▶ Work instructions: Copy, from the data below, each line that has the word "section".

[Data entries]
********

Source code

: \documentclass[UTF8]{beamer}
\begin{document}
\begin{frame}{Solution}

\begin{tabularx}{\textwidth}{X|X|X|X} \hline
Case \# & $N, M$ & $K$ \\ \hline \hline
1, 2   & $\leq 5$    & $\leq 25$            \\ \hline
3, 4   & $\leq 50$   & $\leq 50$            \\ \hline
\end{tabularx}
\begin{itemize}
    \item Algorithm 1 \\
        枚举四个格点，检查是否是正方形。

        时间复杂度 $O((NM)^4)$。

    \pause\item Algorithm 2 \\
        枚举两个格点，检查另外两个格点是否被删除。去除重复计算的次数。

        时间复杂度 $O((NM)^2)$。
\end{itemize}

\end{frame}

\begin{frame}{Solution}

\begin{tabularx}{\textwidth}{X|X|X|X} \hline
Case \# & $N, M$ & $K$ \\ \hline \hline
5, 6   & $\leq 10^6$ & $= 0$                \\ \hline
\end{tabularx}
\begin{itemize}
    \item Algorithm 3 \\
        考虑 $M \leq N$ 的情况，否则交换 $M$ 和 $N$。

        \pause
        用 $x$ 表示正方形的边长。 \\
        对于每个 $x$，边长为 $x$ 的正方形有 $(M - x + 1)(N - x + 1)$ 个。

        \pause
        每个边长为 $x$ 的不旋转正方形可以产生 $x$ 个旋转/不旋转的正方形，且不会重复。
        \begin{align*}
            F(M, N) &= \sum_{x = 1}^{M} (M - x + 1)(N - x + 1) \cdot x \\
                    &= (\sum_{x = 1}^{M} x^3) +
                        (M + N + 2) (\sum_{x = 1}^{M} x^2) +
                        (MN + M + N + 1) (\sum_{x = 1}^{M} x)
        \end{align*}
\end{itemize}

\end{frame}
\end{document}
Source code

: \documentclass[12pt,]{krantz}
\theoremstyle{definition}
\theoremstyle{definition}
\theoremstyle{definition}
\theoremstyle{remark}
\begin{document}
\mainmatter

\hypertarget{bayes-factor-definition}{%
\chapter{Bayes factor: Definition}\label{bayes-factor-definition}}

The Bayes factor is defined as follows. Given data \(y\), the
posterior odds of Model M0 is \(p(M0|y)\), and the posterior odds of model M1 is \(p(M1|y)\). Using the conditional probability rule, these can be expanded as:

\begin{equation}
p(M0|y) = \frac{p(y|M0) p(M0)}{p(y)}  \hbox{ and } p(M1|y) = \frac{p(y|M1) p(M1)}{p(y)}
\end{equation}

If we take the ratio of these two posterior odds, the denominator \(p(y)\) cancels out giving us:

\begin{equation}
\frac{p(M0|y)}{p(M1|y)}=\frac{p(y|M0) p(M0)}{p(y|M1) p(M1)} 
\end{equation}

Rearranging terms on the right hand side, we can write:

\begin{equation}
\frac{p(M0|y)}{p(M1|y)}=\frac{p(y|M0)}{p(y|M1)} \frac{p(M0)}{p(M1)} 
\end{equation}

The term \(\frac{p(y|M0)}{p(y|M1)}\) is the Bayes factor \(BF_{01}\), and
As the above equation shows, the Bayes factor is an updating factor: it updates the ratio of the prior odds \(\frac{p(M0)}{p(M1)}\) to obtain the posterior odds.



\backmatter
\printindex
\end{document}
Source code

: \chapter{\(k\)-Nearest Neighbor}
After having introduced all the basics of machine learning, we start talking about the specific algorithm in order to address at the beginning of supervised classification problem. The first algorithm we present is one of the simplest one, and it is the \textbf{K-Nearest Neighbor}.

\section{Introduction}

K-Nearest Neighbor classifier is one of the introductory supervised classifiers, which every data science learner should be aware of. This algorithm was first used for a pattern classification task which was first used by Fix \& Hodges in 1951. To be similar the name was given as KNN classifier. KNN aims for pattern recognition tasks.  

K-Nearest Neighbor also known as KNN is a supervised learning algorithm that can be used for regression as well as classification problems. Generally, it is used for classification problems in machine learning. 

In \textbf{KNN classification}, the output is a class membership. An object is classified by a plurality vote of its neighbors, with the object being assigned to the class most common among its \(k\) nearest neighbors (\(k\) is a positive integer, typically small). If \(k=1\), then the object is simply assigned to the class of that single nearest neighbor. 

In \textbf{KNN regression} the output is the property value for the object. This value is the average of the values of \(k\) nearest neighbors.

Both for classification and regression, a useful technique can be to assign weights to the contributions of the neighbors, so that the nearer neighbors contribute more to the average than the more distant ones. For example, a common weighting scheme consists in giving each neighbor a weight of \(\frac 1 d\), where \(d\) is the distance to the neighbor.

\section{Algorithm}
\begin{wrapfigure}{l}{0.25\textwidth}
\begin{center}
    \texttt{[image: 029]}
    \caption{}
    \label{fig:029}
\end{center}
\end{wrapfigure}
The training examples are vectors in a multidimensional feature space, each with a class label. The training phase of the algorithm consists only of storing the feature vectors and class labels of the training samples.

********

▶ Your solution:
\section{Introduction}
\section{Algorithm}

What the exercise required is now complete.